$A$ parallel plate capacitor (Figure) made of circular plates each of radius $R=6.0\; cm$ has a capacitance $C=100\; pF$. The capacitor is connected to a $230\; V$ ac supply with a (angular) frequency of $300 \;rad \;s ^{-1}$.
$(a)$ What is the rms value of the conduction current?
$(b)$ Is the conduction current equal to the displacement current?
$(c)$ Determine the amplitude of $B$ at a point $3.0\; cm$ from the axis between the plates.

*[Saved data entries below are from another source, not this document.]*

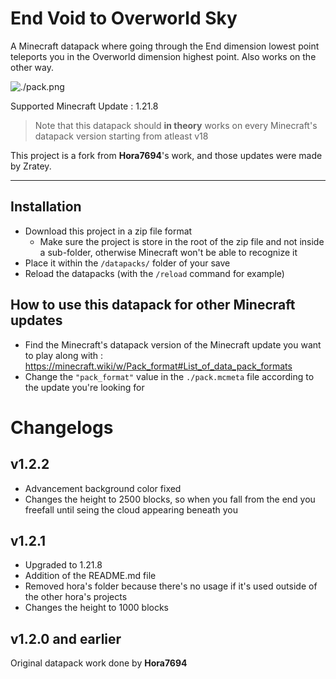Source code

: # End Void to Overworld Sky
A Minecraft datapack where going through the End dimension lowest point teleports you in the Overworld dimension highest point. Also works on the other way.

![./pack.png](./pack.png)

Supported Minecraft Update : 1.21.8
> Note that this datapack should **in theory** works on every Minecraft's datapack version starting from atleast v18

This project is a fork from **Hora7694**'s work, and those updates were made by Zratey.

---
## Installation
- Download this project in a zip file format
  - Make sure the project is store in the root of the zip file and not inside a sub-folder, otherwise Minecraft won't be able to recognize it
- Place it within the `/datapacks/` folder of your save
- Reload the datapacks (with the `/reload` command for example)
## How to use this datapack for other Minecraft updates
- Find the Minecraft's datapack version of the Minecraft update you want to play along with : https://minecraft.wiki/w/Pack_format#List_of_data_pack_formats
- Change the `"pack_format"` value in the `./pack.mcmeta` file according to the update you're looking for
# Changelogs
## v1.2.2
- Advancement background color fixed
- Changes the height to 2500 blocks, so when you fall from the end you freefall until seing the cloud appearing beneath you
## v1.2.1
- Upgraded to 1.21.8
- Addition of the README.md file
- Removed hora's folder because there's no usage if it's used outside of the other hora's projects
- Changes the height to 1000 blocks
## v1.2.0 and earlier
Original datapack work done by **Hora7694**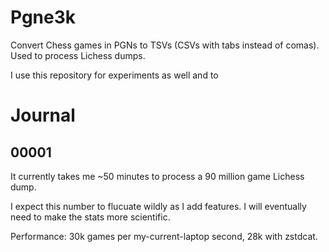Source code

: # Pgne3k

Convert Chess games in PGNs to TSVs (CSVs with tabs instead of comas). Used to process Lichess dumps.

I use this repository for experiments as well and to 

# Journal

## 00001 

It currently takes me ~50 minutes to process a 90 million game Lichess dump.

I expect this number to flucuate wildly as I add features. I will eventually need to make the stats more scientific.

Performance: 30k games per my-current-laptop second, 28k with zstdcat.
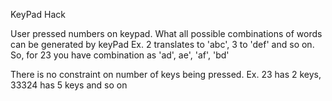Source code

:KeyPad Hack

User pressed numbers on keypad. What all possible combinations of words can be generated by keyPad
Ex. 2 translates to 'abc', 3 to 'def' and so on.
So, for 23 you have combination as 'ad', ae', 'af', 'bd'

There is no constraint on number of keys being pressed. Ex. 23 has 2 keys, 33324 has 5 keys and so on
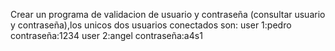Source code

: Crear un programa de validacion de usuario y contraseña (consultar usuario y contraseña),los unicos dos usuarios conectados son: 
user 1:pedro   contraseña:1234
user 2:angel    contraseña:a4s1
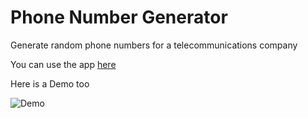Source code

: # Phone Number Generator

Generate random phone numbers for a telecommunications company

You can use the app [here](https://tender-leakey-307c7d.netlify.com)

Here is a Demo too

![Demo](src/assets/demo-nbr-gen.gif)
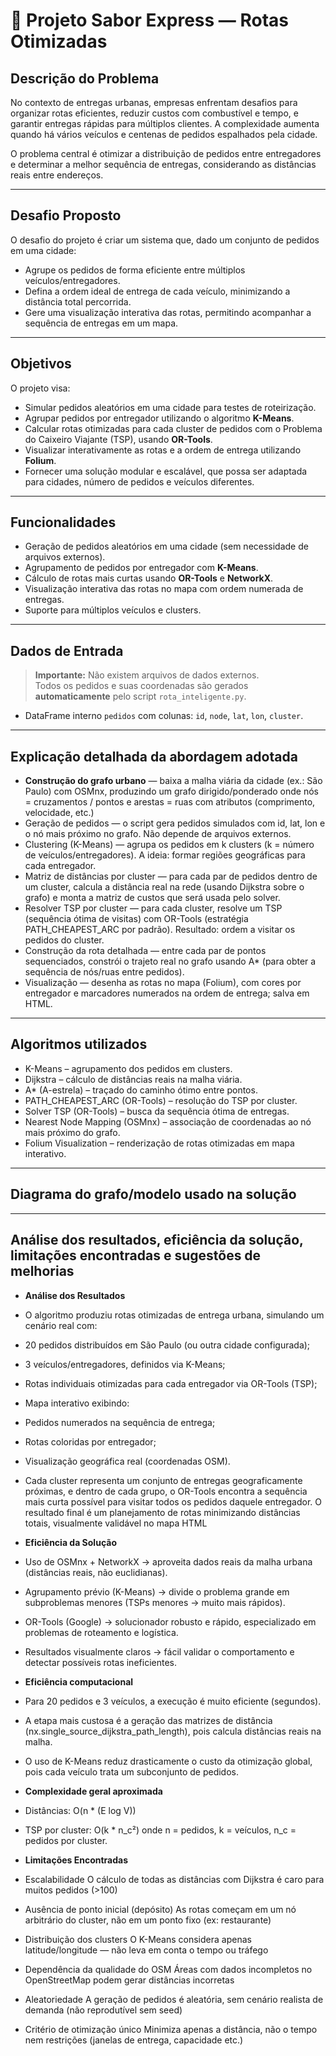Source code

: # 🚚 Projeto Sabor Express — Rotas Otimizadas

## Descrição do Problema
No contexto de entregas urbanas, empresas enfrentam desafios para organizar rotas eficientes, reduzir custos com combustível e tempo, e garantir entregas rápidas para múltiplos clientes. A complexidade aumenta quando há vários veículos e centenas de pedidos espalhados pela cidade.

O problema central é otimizar a distribuição de pedidos entre entregadores e determinar a melhor sequência de entregas, considerando as distâncias reais entre endereços.

---

## Desafio Proposto
O desafio do projeto é criar um sistema que, dado um conjunto de pedidos em uma cidade:

- Agrupe os pedidos de forma eficiente entre múltiplos veículos/entregadores.
- Defina a ordem ideal de entrega de cada veículo, minimizando a distância total percorrida.
- Gere uma visualização interativa das rotas, permitindo acompanhar a sequência de entregas em um mapa.

---

## Objetivos
O projeto visa:

- Simular pedidos aleatórios em uma cidade para testes de roteirização.
- Agrupar pedidos por entregador utilizando o algoritmo **K-Means**.
- Calcular rotas otimizadas para cada cluster de pedidos com o Problema do Caixeiro Viajante (TSP), usando **OR-Tools**.
- Visualizar interativamente as rotas e a ordem de entrega utilizando **Folium**.
- Fornecer uma solução modular e escalável, que possa ser adaptada para cidades, número de pedidos e veículos diferentes.

---

## Funcionalidades
- Geração de pedidos aleatórios em uma cidade (sem necessidade de arquivos externos).
- Agrupamento de pedidos por entregador com **K-Means**.
- Cálculo de rotas mais curtas usando **OR-Tools** e **NetworkX**.
- Visualização interativa das rotas no mapa com ordem numerada de entregas.
- Suporte para múltiplos veículos e clusters.

---

## Dados de Entrada
> **Importante:** Não existem arquivos de dados externos.  
> Todos os pedidos e suas coordenadas são gerados **automaticamente** pelo script `rota_inteligente.py`.

- DataFrame interno `pedidos` com colunas: `id`, `node`, `lat`, `lon`, `cluster`.

---

## Explicação detalhada da abordagem adotada
- **Construção do grafo urbano** — baixa a malha viária da cidade (ex.: São Paulo) com OSMnx, produzindo um grafo dirigido/ponderado onde nós = cruzamentos / pontos e arestas = ruas com atributos (comprimento, velocidade, etc.)
- Geração de pedidos — o script gera pedidos simulados com id, lat, lon e o nó mais próximo no grafo. Não depende de arquivos externos.
- Clustering (K-Means) — agrupa os pedidos em k clusters (k = número de veículos/entregadores). A ideia: formar regiões geográficas para cada entregador.
- Matriz de distâncias por cluster — para cada par de pedidos dentro de um cluster, calcula a distância real na rede (usando Dijkstra sobre o grafo) e monta a matriz de custos que será usada pelo solver.
- Resolver TSP por cluster — para cada cluster, resolve um TSP (sequência ótima de visitas) com OR-Tools (estratégia PATH_CHEAPEST_ARC por padrão). Resultado: ordem a visitar os pedidos do cluster.
- Construção da rota detalhada — entre cada par de pontos sequenciados, constrói o trajeto real no grafo usando A* (para obter a sequência de nós/ruas entre pedidos).
- Visualização — desenha as rotas no mapa (Folium), com cores por entregador e marcadores numerados na ordem de entrega; salva em HTML.

---

## Algoritmos utilizados
- K-Means – agrupamento dos pedidos em clusters.
- Dijkstra – cálculo de distâncias reais na malha viária.
- A* (A-estrela) – traçado do caminho ótimo entre pontos.
- PATH_CHEAPEST_ARC (OR-Tools) – resolução do TSP por cluster.
- Solver TSP (OR-Tools) – busca da sequência ótima de entregas.
- Nearest Node Mapping (OSMnx) – associação de coordenadas ao nó mais próximo do grafo.
- Folium Visualization – renderização de rotas otimizadas em mapa interativo.


---

## Diagrama do grafo/modelo usado na solução



---


## Análise dos resultados, eficiência da solução, limitações encontradas e sugestões de melhorias
- **Análise dos Resultados**
  
- O algoritmo produziu rotas otimizadas de entrega urbana, simulando um cenário real com:
- 20 pedidos distribuídos em São Paulo (ou outra cidade configurada);
- 3 veículos/entregadores, definidos via K-Means;
- Rotas individuais otimizadas para cada entregador via OR-Tools (TSP);
- Mapa interativo exibindo:
- Pedidos numerados na sequência de entrega;
- Rotas coloridas por entregador;
- Visualização geográfica real (coordenadas OSM).
- Cada cluster representa um conjunto de entregas geograficamente próximas, e dentro de cada grupo, o OR-Tools encontra a sequência mais curta possível para visitar todos os pedidos daquele entregador.
O resultado final é um planejamento de rotas minimizando distâncias totais, visualmente validável no mapa HTML


- **Eficiência da Solução**
- Uso de OSMnx + NetworkX → aproveita dados reais da malha urbana (distâncias reais, não euclidianas).
- Agrupamento prévio (K-Means) → divide o problema grande em subproblemas menores (TSPs menores → muito mais rápidos).
- OR-Tools (Google) → solucionador robusto e rápido, especializado em problemas de roteamento e logística.
- Resultados visualmente claros → fácil validar o comportamento e detectar possíveis rotas ineficientes.
- **Eficiência computacional**
- Para 20 pedidos e 3 veículos, a execução é muito eficiente (segundos).
- A etapa mais custosa é a geração das matrizes de distância (nx.single_source_dijkstra_path_length), pois calcula distâncias reais na malha.
- O uso de K-Means reduz drasticamente o custo da otimização global, pois cada veículo trata um subconjunto de pedidos.
- **Complexidade geral aproximada**
- Distâncias: O(n * (E log V))
- TSP por cluster: O(k * n_c²)
onde n = pedidos, k = veículos, n_c = pedidos por cluster.

- **Limitações Encontradas**
- Escalabilidade O cálculo de todas as distâncias com Dijkstra é caro para muitos pedidos (>100)
- Ausência de ponto inicial (depósito) As rotas começam em um nó arbitrário do cluster, não em um ponto fixo (ex: restaurante)
- Distribuição dos clusters O K-Means considera apenas latitude/longitude — não leva em conta o tempo ou tráfego
- Dependência da qualidade do OSM Áreas com dados incompletos no OpenStreetMap podem gerar distâncias incorretas
- Aleatoriedade A geração de pedidos é aleatória, sem cenário realista de demanda (não reprodutível sem seed)
- Critério de otimização único Minimiza apenas a distância, não o tempo nem restrições (janelas de entrega, capacidade etc.)




















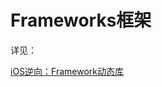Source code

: # Frameworks框架

详见：

[iOS逆向：Framework动态库](https://book.crifan.org/books/ios_re_framework_dylib/website/)
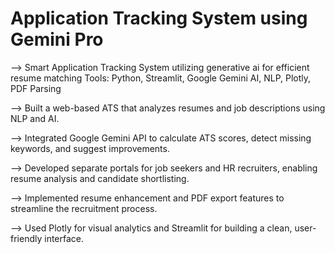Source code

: # Application Tracking System using Gemini Pro

--> Smart Application Tracking System utilizing generative ai for efficient resume matching
Tools: Python, Streamlit, Google Gemini AI, NLP, Plotly, PDF Parsing

--> Built a web-based ATS that analyzes resumes and job descriptions using NLP and AI.

--> Integrated Google Gemini API to calculate ATS scores, detect missing keywords, and suggest improvements.

--> Developed separate portals for job seekers and HR recruiters, enabling resume analysis and candidate shortlisting.

--> Implemented resume enhancement and PDF export features to streamline the recruitment process.

--> Used Plotly for visual analytics and Streamlit for building a clean, user-friendly interface.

(N/A) Radius of each circular plate,$R = 6.0 \; cm = 0.06 \; m$
Capacitance of a parallel plate capacitor,$C = 100 \; pF = 100 \times 10^{-12} \; F$
Supply voltage,$V = 230 \; V$
Angular frequency,$\omega = 300 \; rad \; s^{-1}$
$(a)$ The rms value of conduction current is given by $I = \frac{V}{X_C}$,where $X_C = \frac{1}{\omega C}$ is the capacitive reactance.
Therefore,$I = V \omega C = 230 \times 300 \times 100 \times 10^{-12} \; A = 6.9 \times 10^{-6} \; A = 6.9 \; \mu A$.
$(b)$ Yes,the conduction current is equal to the displacement current in the circuit.
$(c)$ The magnetic field $B$ at a distance $r$ from the axis between the plates is given by $B = \frac{\mu_0 r}{2 \pi R^2} I_0$,where $I_0 = \sqrt{2} I$ is the peak current.
Given $r = 3.0 \; cm = 0.03 \; m$ and $\mu_0 = 4 \pi \times 10^{-7} \; T \; m \; A^{-1}$.
$B = \frac{4 \pi \times 10^{-7} \times 0.03 \times \sqrt{2} \times 6.9 \times 10^{-6}}{2 \pi \times (0.06)^2} \approx 1.63 \times 10^{-11} \; T$.